# WHAT TO PRODUCE
Report all lines of the records that contain "garantire".
● ● ● ● ● ● ●
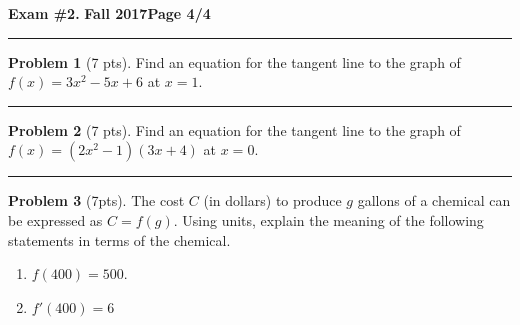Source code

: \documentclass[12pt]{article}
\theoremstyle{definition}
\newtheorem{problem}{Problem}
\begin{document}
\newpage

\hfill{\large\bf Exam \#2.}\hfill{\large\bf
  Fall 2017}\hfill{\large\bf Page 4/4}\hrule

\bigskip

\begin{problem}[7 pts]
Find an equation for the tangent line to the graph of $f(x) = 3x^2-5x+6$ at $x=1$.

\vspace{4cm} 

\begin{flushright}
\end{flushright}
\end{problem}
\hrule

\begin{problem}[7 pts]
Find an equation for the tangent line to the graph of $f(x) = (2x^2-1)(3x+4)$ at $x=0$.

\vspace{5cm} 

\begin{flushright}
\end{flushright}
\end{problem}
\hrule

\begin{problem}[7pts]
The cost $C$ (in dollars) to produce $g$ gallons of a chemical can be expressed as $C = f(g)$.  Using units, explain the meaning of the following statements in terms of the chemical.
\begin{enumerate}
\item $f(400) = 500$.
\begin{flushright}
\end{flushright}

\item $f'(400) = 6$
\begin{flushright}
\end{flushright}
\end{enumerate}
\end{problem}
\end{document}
● ● ● ● ● ● ●
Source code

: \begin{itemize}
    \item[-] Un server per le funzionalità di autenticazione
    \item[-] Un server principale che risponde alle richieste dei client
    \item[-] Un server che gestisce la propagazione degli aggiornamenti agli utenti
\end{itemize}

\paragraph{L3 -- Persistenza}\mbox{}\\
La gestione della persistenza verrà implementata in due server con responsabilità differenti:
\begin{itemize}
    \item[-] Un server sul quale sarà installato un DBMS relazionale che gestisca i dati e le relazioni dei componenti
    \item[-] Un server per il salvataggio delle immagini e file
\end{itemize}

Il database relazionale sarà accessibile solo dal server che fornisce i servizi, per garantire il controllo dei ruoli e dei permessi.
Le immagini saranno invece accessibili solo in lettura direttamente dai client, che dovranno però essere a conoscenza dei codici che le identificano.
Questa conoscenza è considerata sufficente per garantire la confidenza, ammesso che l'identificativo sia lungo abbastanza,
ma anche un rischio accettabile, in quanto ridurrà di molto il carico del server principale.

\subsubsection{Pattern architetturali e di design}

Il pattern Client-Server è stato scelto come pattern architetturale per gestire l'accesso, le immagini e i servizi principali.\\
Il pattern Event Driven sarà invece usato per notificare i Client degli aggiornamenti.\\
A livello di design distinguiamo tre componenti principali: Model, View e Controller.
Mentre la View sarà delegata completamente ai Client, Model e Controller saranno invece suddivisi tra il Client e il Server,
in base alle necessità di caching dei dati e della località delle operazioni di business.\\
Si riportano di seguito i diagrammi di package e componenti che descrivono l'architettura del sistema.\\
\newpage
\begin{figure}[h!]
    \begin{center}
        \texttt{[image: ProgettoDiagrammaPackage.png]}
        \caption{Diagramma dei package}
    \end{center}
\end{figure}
● ● ● ● ● ● ●
# ANSWER FOR THE TASK
Il database relazionale sarà accessibile solo dal server che fornisce i servizi, per garantire il controllo dei ruoli e dei permessi.
Questa conoscenza è considerata sufficente per garantire la confidenza, ammesso che l'identificativo sia lungo abbastanza,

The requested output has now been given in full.